- _TASK MATERIAL_
★ ★ ★ ★ ★
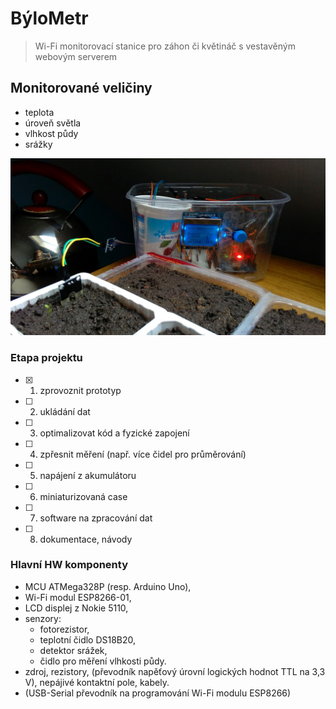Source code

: # BýloMetr

> Wi-Fi monitorovací stanice pro záhon či květináč s vestavěným webovým serverem

## Monitorované veličiny
- teplota
- úroveň světla
- vlhkost půdy
- srážky

![Fotodokumentace](/fotodokumentace/001.jpg)

### Etapa projektu
- [x] 1. zprovoznit prototyp
- [ ] 2. ukládání dat
- [ ] 3. optimalizovat kód a fyzické zapojení
- [ ] 4. zpřesnit měření (např. více čidel pro průměrování)
- [ ] 5. napájení z akumulátoru
- [ ] 6. miniaturizovaná case
- [ ] 7. software na zpracování dat
- [ ] 8. dokumentace, návody

### Hlavní HW komponenty
- MCU ATMega328P (resp. Arduino Uno),
- Wi-Fi modul ESP8266-01,
- LCD displej z Nokie 5110,
- senzory:
  - fotorezistor,
  - teplotní čidlo DS18B20,
  - detektor srážek,
  - čidlo pro měření vlhkosti půdy.
- zdroj, rezistory, (převodník napěťový úrovní logických hodnot TTL na 3,3 V), nepájivé kontaktní pole, kabely.
- (USB-Serial převodník na programování Wi-Fi modulu ESP8266)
★ ★ ★ ★ ★
- _YOUR INSTRUCTIONS_
Could you print, word for word, the line containing "- [ ] 2. ukládání dat" and every line after it through the end of the records, and nothing else?

- _ANSWER TO THIS EXERCISE_
- [ ] 2. ukládání dat
- [ ] 3. optimalizovat kód a fyzické zapojení
- [ ] 4. zpřesnit měření (např. více čidel pro průměrování)
- [ ] 5. napájení z akumulátoru
- [ ] 6. miniaturizovaná case
- [ ] 7. software na zpracování dat
- [ ] 8. dokumentace, návody

### Hlavní HW komponenty
- MCU ATMega328P (resp. Arduino Uno),
- Wi-Fi modul ESP8266-01,
- LCD displej z Nokie 5110,
- senzory:
  - fotorezistor,
  - teplotní čidlo DS18B20,
  - detektor srážek,
  - čidlo pro měření vlhkosti půdy.
- zdroj, rezistory, (převodník napěťový úrovní logických hodnot TTL na 3,3 V), nepájivé kontaktní pole, kabely.
- (USB-Serial převodník na programování Wi-Fi modulu ESP8266)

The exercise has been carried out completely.